**RECORDS FOR PROCESSING:**
[Start of Attachment]

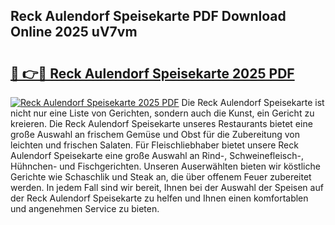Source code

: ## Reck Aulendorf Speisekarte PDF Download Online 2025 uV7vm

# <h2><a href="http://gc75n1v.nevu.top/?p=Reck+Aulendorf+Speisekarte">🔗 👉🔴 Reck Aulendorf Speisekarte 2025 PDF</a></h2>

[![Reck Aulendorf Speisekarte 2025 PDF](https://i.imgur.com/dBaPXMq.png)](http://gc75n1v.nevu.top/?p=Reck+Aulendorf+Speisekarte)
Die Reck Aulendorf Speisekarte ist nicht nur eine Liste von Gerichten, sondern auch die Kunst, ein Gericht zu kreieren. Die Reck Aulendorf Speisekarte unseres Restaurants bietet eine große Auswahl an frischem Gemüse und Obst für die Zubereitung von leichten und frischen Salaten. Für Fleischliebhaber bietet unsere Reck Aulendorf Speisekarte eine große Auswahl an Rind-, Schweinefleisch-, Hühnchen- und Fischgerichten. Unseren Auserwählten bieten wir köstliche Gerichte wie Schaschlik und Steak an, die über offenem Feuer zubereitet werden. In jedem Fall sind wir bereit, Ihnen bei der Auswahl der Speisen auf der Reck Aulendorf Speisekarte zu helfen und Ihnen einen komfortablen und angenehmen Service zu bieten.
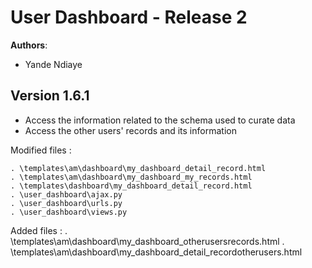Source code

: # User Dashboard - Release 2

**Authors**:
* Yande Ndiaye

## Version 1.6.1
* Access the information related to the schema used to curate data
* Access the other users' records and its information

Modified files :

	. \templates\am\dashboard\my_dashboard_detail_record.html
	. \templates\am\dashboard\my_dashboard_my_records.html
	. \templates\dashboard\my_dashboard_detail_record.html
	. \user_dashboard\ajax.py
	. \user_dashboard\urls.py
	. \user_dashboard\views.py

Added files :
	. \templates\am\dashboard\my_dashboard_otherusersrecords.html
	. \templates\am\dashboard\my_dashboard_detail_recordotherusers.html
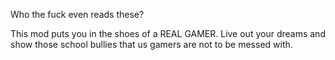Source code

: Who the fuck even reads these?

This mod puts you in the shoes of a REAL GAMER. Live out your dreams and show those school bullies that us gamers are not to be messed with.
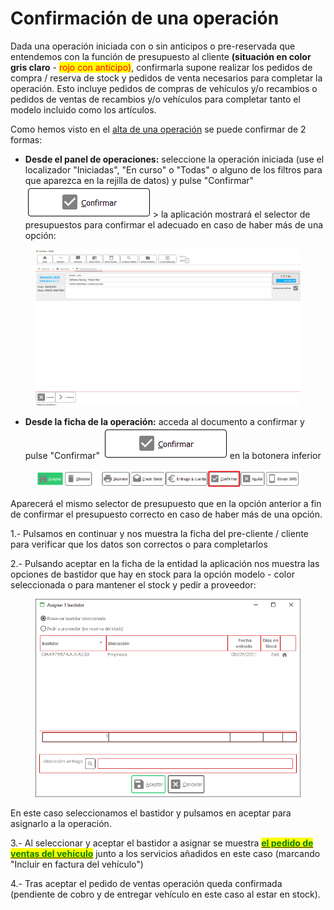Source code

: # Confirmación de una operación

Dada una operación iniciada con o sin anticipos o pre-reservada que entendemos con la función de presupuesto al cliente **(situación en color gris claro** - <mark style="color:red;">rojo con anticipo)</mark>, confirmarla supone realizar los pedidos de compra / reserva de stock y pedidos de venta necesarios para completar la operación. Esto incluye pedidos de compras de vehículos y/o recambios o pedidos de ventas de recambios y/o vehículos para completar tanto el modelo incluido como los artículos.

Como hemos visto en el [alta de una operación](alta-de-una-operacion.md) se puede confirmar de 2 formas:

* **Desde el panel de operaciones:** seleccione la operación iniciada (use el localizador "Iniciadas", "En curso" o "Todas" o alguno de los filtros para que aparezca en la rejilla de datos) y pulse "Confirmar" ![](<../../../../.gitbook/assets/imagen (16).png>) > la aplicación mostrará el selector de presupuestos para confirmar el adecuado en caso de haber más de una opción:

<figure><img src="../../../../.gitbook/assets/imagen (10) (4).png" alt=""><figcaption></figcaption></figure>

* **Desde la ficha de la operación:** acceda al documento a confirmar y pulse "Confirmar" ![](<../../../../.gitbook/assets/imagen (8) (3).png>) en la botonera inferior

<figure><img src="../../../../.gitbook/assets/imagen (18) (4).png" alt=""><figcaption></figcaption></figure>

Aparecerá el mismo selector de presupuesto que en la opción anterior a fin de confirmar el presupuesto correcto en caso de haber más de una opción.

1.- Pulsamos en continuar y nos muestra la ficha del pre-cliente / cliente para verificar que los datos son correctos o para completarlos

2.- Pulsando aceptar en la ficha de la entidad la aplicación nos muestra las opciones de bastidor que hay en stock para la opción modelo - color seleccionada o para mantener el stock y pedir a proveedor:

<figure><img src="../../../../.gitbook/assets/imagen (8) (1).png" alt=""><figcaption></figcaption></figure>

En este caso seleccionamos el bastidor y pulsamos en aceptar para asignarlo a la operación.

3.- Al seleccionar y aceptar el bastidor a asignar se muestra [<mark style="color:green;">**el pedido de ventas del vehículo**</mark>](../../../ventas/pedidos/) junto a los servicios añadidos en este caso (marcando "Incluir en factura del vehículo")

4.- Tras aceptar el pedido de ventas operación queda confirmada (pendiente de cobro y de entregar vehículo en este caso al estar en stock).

[End of Attachment]

**TASK:** Lines from the one with "En este caso seleccionamos" through the end of the data: set these down exactly, including both ends and nothing more.

**WRITTEN RESPONSE:**
En este caso seleccionamos el bastidor y pulsamos en aceptar para asignarlo a la operación.

3.- Al seleccionar y aceptar el bastidor a asignar se muestra [<mark style="color:green;">**el pedido de ventas del vehículo**</mark>](../../../ventas/pedidos/) junto a los servicios añadidos en este caso (marcando "Incluir en factura del vehículo")

4.- Tras aceptar el pedido de ventas operación queda confirmada (pendiente de cobro y de entregar vehículo en este caso al estar en stock).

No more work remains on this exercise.